Regulation of mRNAs for type-1 plasminogen activator inhibitor, fibronectin, and type I procollagen by transforming growth factor-beta. Divergent responses in lung fibroblasts and carcinoma cells.

Transforming growth factor-beta (TGF beta) is a growth modulator which stimulates the growth of fibroblasts but acts as a strong growth inhibitor for cells of epithelial origin. TGF beta also influences the production of extracellular matrix proteins and of proteases and protease inhibitors by cultured cells. One important protease inhibitor whose production is affected rapidly by TGF beta is the type-1 plasminogen activator inhibitor (PAI-1). To investigate the relationships between PAI-1 and the extracellular matrix, we analyzed the regulation by TGF beta of PAI-1, fibronectin, and type I procollagen in malignant human lung carcinoma cells (A549) and in human lung fibroblasts (WI-38). The expression of the respective genes was examined by polypeptide analyses and by measurements of the steady-state levels of the corresponding mRNAs by Northern hybridization. The mRNA levels for PAI-1 were elevated rapidly by TGF beta in both cell lines.
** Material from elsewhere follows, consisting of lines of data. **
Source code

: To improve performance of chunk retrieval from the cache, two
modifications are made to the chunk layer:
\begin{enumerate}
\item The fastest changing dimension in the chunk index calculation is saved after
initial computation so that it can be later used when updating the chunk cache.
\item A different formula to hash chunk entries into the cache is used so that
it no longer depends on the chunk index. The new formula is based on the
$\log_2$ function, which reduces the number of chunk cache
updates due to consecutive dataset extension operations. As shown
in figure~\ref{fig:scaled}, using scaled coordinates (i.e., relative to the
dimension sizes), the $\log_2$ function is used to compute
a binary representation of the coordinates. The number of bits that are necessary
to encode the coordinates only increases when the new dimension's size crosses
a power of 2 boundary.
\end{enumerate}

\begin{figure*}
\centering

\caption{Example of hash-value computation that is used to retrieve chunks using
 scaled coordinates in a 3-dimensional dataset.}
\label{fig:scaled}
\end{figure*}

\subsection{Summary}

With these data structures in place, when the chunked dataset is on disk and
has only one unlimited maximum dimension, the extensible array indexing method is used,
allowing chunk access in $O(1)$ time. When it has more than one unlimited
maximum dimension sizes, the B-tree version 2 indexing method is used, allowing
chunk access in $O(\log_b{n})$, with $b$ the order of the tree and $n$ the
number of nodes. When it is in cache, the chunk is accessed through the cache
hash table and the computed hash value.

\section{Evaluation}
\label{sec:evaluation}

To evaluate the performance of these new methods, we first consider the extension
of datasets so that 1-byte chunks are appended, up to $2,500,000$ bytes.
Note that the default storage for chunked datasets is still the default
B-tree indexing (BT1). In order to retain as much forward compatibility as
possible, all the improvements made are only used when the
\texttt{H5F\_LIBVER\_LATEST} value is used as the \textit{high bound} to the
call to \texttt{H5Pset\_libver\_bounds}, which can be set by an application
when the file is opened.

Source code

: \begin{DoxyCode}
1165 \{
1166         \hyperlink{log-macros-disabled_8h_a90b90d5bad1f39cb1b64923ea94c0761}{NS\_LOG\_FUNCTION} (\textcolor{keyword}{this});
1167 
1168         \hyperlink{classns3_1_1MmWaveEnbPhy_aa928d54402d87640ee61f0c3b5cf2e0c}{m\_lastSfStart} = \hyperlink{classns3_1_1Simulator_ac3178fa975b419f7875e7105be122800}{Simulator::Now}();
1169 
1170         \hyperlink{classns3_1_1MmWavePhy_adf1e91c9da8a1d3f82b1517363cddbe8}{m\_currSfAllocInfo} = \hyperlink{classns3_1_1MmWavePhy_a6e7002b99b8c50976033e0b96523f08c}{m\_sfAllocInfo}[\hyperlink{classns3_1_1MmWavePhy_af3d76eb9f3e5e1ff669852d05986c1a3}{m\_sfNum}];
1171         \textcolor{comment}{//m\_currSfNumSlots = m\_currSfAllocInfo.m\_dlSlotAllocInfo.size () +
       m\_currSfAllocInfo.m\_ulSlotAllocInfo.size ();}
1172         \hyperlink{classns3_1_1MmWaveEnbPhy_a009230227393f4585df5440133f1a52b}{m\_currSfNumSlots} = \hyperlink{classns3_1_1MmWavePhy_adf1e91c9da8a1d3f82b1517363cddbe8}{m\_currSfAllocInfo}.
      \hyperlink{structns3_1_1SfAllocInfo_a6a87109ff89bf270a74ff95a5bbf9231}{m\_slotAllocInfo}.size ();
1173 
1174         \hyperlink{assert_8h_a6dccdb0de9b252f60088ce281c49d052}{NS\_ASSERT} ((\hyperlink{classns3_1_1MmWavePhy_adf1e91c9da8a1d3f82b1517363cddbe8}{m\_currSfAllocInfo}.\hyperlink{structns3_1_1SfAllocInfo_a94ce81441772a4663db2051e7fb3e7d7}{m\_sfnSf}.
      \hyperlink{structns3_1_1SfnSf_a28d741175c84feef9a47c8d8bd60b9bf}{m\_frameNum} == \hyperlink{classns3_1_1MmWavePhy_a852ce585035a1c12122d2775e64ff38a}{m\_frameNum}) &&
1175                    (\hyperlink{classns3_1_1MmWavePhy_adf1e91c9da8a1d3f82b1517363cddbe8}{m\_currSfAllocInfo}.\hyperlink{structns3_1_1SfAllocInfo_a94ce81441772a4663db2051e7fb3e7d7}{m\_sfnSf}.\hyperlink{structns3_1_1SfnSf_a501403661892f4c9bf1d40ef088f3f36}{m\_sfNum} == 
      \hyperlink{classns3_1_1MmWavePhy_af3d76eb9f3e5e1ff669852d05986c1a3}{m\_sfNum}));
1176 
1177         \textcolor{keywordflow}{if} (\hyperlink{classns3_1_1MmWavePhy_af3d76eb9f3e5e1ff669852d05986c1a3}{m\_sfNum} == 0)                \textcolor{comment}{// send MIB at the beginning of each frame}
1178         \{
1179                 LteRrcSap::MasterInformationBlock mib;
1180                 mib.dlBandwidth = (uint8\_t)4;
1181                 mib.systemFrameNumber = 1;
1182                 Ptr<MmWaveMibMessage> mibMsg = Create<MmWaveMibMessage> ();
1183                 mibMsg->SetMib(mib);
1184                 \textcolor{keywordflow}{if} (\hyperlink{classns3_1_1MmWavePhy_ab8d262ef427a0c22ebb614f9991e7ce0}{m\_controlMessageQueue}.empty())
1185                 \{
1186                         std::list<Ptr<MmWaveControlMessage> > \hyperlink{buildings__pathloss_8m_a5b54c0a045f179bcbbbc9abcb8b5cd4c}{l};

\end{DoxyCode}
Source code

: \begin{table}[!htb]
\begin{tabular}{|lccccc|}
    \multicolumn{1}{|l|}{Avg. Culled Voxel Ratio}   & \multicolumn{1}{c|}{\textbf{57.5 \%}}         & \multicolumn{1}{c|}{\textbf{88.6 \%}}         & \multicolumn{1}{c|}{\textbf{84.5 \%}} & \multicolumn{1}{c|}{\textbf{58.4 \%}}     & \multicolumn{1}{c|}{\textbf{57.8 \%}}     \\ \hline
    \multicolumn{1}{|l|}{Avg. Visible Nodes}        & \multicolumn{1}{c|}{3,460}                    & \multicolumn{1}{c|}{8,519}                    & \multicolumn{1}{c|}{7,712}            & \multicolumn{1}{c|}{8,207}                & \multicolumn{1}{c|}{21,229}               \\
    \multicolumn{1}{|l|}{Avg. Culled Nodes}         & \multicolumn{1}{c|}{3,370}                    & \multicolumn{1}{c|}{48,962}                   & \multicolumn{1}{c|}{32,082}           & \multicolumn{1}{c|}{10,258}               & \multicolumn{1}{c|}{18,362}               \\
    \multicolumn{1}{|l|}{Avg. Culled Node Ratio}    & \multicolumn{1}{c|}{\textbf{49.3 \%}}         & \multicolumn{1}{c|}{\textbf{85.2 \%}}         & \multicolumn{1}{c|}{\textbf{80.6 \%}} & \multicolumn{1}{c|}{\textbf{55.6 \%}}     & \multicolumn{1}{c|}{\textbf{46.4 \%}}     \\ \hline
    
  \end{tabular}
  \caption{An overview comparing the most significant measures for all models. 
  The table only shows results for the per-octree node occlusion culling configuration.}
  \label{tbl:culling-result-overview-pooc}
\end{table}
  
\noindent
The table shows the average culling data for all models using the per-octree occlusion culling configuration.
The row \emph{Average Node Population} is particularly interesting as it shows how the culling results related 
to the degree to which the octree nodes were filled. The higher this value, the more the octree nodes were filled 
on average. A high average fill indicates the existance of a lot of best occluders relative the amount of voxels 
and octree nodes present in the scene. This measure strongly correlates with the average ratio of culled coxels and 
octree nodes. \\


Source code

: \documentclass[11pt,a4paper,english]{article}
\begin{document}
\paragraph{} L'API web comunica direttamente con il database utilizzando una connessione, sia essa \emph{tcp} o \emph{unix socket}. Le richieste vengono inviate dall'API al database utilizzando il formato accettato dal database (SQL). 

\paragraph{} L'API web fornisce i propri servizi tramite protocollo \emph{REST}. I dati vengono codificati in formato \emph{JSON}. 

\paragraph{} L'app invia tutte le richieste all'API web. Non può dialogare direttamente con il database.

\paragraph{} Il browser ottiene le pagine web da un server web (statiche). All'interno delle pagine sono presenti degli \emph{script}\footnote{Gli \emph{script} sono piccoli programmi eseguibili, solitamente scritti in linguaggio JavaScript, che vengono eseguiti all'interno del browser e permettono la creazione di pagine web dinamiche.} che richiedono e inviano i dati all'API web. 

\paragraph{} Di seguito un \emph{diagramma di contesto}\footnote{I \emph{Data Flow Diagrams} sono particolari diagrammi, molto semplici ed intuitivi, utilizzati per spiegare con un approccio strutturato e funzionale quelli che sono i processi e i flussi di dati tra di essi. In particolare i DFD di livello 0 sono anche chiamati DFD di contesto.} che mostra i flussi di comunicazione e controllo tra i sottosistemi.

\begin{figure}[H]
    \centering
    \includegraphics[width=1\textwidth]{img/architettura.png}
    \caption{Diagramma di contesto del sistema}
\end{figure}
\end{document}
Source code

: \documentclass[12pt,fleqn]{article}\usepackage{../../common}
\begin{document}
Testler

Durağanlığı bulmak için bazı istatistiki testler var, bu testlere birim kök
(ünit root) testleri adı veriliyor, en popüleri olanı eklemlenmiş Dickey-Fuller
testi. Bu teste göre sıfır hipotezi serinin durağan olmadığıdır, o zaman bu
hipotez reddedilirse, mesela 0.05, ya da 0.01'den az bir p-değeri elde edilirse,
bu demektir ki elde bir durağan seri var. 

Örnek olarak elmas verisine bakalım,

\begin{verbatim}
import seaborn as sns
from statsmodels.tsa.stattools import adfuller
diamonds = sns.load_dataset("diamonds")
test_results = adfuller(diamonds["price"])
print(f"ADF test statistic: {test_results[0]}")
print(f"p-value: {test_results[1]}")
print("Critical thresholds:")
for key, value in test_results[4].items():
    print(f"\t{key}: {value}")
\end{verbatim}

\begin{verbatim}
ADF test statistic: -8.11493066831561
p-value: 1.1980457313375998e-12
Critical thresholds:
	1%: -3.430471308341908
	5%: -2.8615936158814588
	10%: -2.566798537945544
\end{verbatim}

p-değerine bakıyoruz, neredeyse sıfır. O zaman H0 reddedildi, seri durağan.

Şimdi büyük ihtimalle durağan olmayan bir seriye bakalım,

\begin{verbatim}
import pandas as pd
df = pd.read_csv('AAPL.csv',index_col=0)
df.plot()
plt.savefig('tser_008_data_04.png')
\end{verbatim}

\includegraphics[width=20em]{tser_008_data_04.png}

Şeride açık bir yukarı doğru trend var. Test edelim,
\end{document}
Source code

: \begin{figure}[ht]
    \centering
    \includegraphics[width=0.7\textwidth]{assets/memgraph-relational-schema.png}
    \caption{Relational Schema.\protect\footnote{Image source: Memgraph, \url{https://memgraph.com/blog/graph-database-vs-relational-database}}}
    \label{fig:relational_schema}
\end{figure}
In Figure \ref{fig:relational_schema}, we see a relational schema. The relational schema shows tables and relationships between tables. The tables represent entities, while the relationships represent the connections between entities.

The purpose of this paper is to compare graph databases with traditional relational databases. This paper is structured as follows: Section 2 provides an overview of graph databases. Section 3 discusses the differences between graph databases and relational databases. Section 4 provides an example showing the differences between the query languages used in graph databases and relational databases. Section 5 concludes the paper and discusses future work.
This induction occurred in the presence of cycloheximide and thus was not dependent on protein synthesis. In fact, the effects of TGF beta and cycloheximide on PAI-1 mRNA were additive. In contrast, the induction of fibronectin, beta-actin, and type I procollagen (synthesized only in WI-38 cells) was abrogated by cycloheximide. In general, the effects of TGF beta on the steady-state levels of mRNAs for fibronectin, actin, and type I procollagen mRNA were similar in the two cell types. However, the production of PAI-1 mRNA in response to TGF beta differed in the two cell types, being transient (peak within 5 h) in the carcinoma cells and more persistent in fibroblasts. Thus, the major difference in TGF beta regulation of PAI-1 mRNA between lung fibroblasts and carcinoma cells was the duration of the effect. These results, together with previous data, suggest that PAI-1 and plasminogen activators may be regulated oppositely by TGF beta. We therefore propose a model for TGF beta in the regulation of extracellular proteolytic activity.